Posts Tagged ‘Basilicata’

Basilicata: il Volo dell’Angelo

mercoledì, agosto 26th, 2009

svagoedintorni_basilicata_volo_dell_angeloUn cavo di acciaio di un chilometro e mezzo di lunghezza sospeso a 400 metri di altezza, 120 km orari di velocità.

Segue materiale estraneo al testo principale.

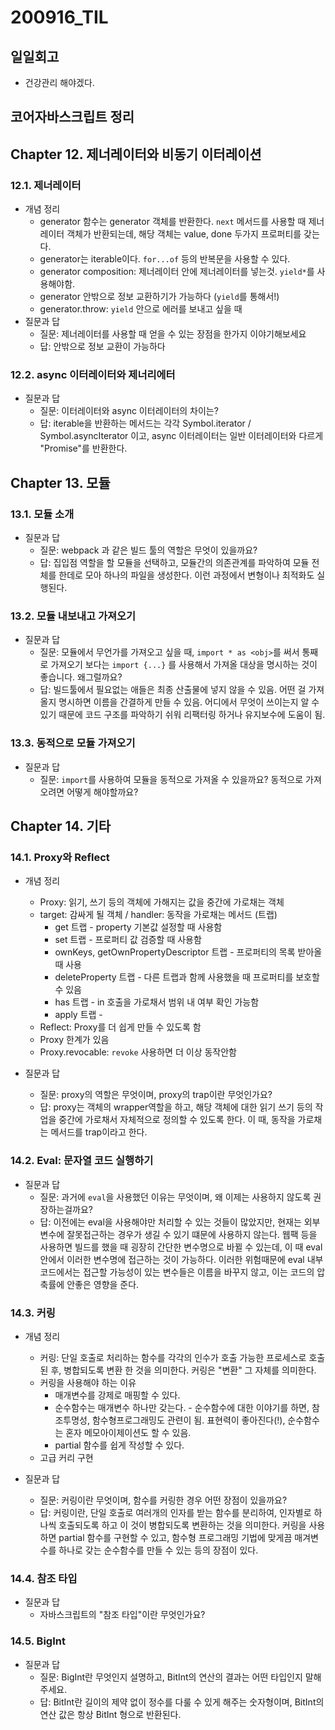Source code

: 200916_TIL
===

일일회고
---
* 건강관리 해야겠다.

코어자바스크립트 정리
---

## Chapter 12. 제너레이터와 비동기 이터레이션

### 12.1. 제너레이터
* 개념 정리
    * generator 함수는 generator 객체를 반환한다. `next` 메서드를 사용할 때 제너레이터 객체가 반환되는데, 해당 객체는 value, done 두가지 프로퍼티를 갖는다.
    * generator는 iterable이다. `for...of` 등의 반복문을 사용할 수 있다.
    * generator composition: 제너레이터 안에 제너레이터를 넣는것. `yield*`를 사용해야함.
    * generator 안밖으로 정보 교환하기가 가능하다 (`yield`를 통해서!)
    * generator.throw: `yield` 안으로 에러를 보내고 싶을 때
* 질문과 답
    * 질문: 제너레이터를 사용할 때 얻을 수 있는 장점을 한가지 이야기해보세요
    * 답: 안밖으로 정보 교환이 가능하다

### 12.2. async 이터레이터와 제너리에터
* 질문과 답
    * 질문: 이터레이터와 async 이터레이터의 차이는?
    * 답: iterable을 반환하는 메서드는 각각 Symbol.iterator / Symbol.asyncIterator 이고, async 이터레이터는 일반 이터레이터와 다르게 "Promise"를 반환한다.

## Chapter 13. 모듈

### 13.1. 모듈 소개
* 질문과 답
    * 질문: webpack 과 같은 빌드 툴의 역할은 무엇이 있을까요?
    * 답: 집입점 역할을 할 모듈을 선택하고, 모듈간의 의존관계를 파악하여 모듈 전체를 한데로 모아 하나의 파일을 생성한다. 이런 과정에서 변형이나 최적화도 실행된다.

### 13.2. 모듈 내보내고 가져오기
* 질문과 답
    * 질문: 모듈에서 무언가를 가져오고 싶을 때, `import * as <obj>`를 써서 통째로 가져오기 보다는 `import {...}` 를 사용해서 가져올 대상을 명시하는 것이 좋습니다. 왜그럴까요?
    * 답: 빌드툴에서 필요없는 애들은 최종 산출물에 넣지 않을 수 있음. 어떤 걸 가져올지 명시하면 이름을 간결하게 만들 수 있음. 어디에서 무엇이 쓰이는지 알 수 있기 때문에 코드 구조를 파악하기 쉬워 리팩터링 하거나 유지보수에 도움이 됨.

### 13.3. 동적으로 모듈 가져오기
* 질문과 답
    * 질문: `import`를 사용하여 모듈을 동적으로 가져올 수 있을까요? 동적으로 가져오려면 어떻게 해야할까요?

## Chapter 14. 기타

### 14.1. Proxy와 Reflect 
* 개념 정리
    * Proxy: 읽기, 쓰기 등의 객체에 가해지는 값을 중간에 가로채는 객체
    * target: 감싸게 될 객체 / handler: 동작을 가로채는 메서드 (트랩)
        * get 트랩 - property 기본값 설정할 때 사용함
        * set 트랩 - 프로퍼티 값 검증할 때 사용함
        * ownKeys, getOwnPropertyDescriptor 트랩 - 프로퍼티의 목록 받아올 때 사용
        * deleteProperty 트랩 - 다른 트랩과 함께 사용했을 때 프로퍼티를 보호할 수 있음
        * has 트랩 - in 호출을 가로채서 범위 내 여부 확인 가능함
        * apply 트랩 - 
    * Reflect: Proxy를 더 쉽게 만들 수 있도록 함
    * Proxy 한계가 있음 
    * Proxy.revocable: `revoke` 사용하면 더 이상 동작안함

* 질문과 답
    * 질문: proxy의 역할은 무엇이며, proxy의 trap이란 무엇인가요?
    * 답: proxy는 객체의 wrapper역할을 하고, 해당 객체에 대한 읽기 쓰기 등의 작업을 중간에 가로채서 자체적으로 정의할 수 있도록 한다. 이 때, 동작을 가로채는 메서드를 trap이라고 한다.

### 14.2. Eval: 문자열 코드 실행하기
* 질문과 답
    * 질문: 과거에 `eval`을 사용했던 이유는 무엇이며, 왜 이제는 사용하지 않도록 권장하는걸까요?
    * 답: 이전에는 eval을 사용해야만 처리할 수 있는 것들이 많았지만, 현재는 외부 변수에 잘못접근하는 경우가 생길 수 있기 떄문에 사용하지 않는다. 웹팩 등을 사용하면 빌드를 했을 때 굉장히 간단한 변수명으로 바뀔 수 있는데, 이 때 eval 안에서 이러한 변수명에 접근하는 것이 가능하다. 이러한 위험때문에 eval 내부코드에서는 접근할 가능성이 있는 변수들은 이름을 바꾸지 않고, 이는 코드의 압축률에 안좋은 영향을 준다.

### 14.3. 커링
* 개념 정리
    * 커링: 단일 호출로 처리하는 함수를 각각의 인수가 호출 가능한 프로세스로 호출된 후, 병합되도록 변환 한 것을 의미한다. 커링은 "변환" 그 자체를 의미한다.
    * 커링을 사용해야 하는 이유
        * 매개변수를 강제로 매핑할 수 있다.
        * 순수함수는 매개변수 하나만 갖는다. - 순수함수에 대한 이야기를 하면, 참조투명성, 함수형프로그래밍도 관련이 됨. 표현력이 좋아진다(!), 순수함수는 혼자 메모아이제이션도 할 수 있음.
        * partial 함수를 쉽게 작성할 수 있다.
    * 고급 커리 구현

* 질문과 답
    * 질문: 커링이란 무엇이며, 함수를 커링한 경우 어떤 장점이 있을까요?
    * 답: 커링이란, 단일 호출로 여러개의 인자를 받는 함수를 분리하여, 인자별로 하나씩 호출되도록 하고 이 것이 병합되도록 변환하는 것을 의미한다. 커링을 사용하면 partial 함수를 구현할 수 있고, 함수형 프로그래밍 기법에 맞게끔 매겨변수를 하나로 갖는 순수함수를 만들 수 있는 등의 장점이 있다.

### 14.4. 참조 타입
* 질문과 답
    * 자바스크립트의 "참조 타입"이란 무엇인가요?

### 14.5. BigInt
* 질문과 답
    * 질문: BigInt란 무엇인지 설명하고, BitInt의 연산의 결과는 어떤 타입인지 말해주세요.
    * 답: BitInt란 길이의 제약 없이 정수를 다룰 수 있게 해주는 숫자형이며, BitInt의 연산 값은 항상 BitInt 형으로 반환된다.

Questi i dati del “Volo dell’Angelo”, l’attrazione unica in Italia che riapre dal 20 giugno per una nuova stagione densa di emozioni.

Un tuffo tra cielo e terra, circondati dal paesaggio incantevole delle Dolomiti Lucane, tra le vette di Castelmezzano e Pietrapertosa, i due borghi suggestivi della Basilicata, incastonati nella roccia che ospitano la partenza e l’arrivo per questa straordinaria avventura.

Adrenalina ed emozione pura da vivere in tutta sicurezza di fronte ad una natura e ad un paesaggio unici.

Volo dell’Angelo – dal 20 giugno al 13 settembre   tra i paesi di Castelmezzano e Pietrapertosa: entrambi si trovano lungo la SS Basentana.

E’ consigliata la prenotazione on-line sul sito     www.volodellangelo.com     Email:    castelmezzano@castelmezzano.net        Tel. e- Fax    0971 986166 (Castelmezzano)     Tel. e Fax   0971 983052 (Comune Pietrapertosa)

Basilicata: i Pellegrinaggi dedicati alla Madonna

mercoledì, agosto 19th, 2009

svagoedintorni_pellegrinaggi_madonna_san_severino_lucano_madonna_pollinoIl santuario del Sacro Monte della Madonna di Viggiano, in provincia di Potenza, è il più importante luogo di culto mariano della Basilicata, eretto dove fu rinvenuta nel XIV secolo l’immagine della “Madonna Nera”, proclamata Patrona e Regina della Lucania. Occasione di gioia e preghiera è la prima domenica di maggio quando la statua viene trasportata dalla chiesa del paese fino alla sede del santuario in montagna, e la prima domenica di settembre la festa si rinnova, con una suggestiva processione che riporta la Vergine nel centro abitato, dove resterà fino al maggio successivo.  Link utili:  www.pizzicata.it/?q=node/1083 e     www.comuneviggiano.it/santuario2.htm

Ricchi di spiritualità e di suggestione sono, inoltre, il pellegrinaggio sul monte Sirino che vede numerosi devoti, la terza domenica di giugno di ogni anno, portare a spalla fino al santuario posto alle pendici del monte, la statua dell’omonima Madonna e il pellegrinaggio sul Pollino, il venerdì e il sabato precedenti la prima domenica di luglio, durante il quale si venera la Madonna intonando canti e pregando. A settembre le due statue della Vergine Maria vengono riportate rispettivamente a Lagonegro e San Severino Lucano.     www.aptbasilicata.it/La-Madonna-del-Pollino.200.0.html

Grande evento di quest’anno a San Severino Lucano sarà l’inaugurazione, in estate nell’area del Santuario della Madonna del Pollino, di una scultura della Vergine ideata e realizzata da un artista di arte sacra di fama internazionale.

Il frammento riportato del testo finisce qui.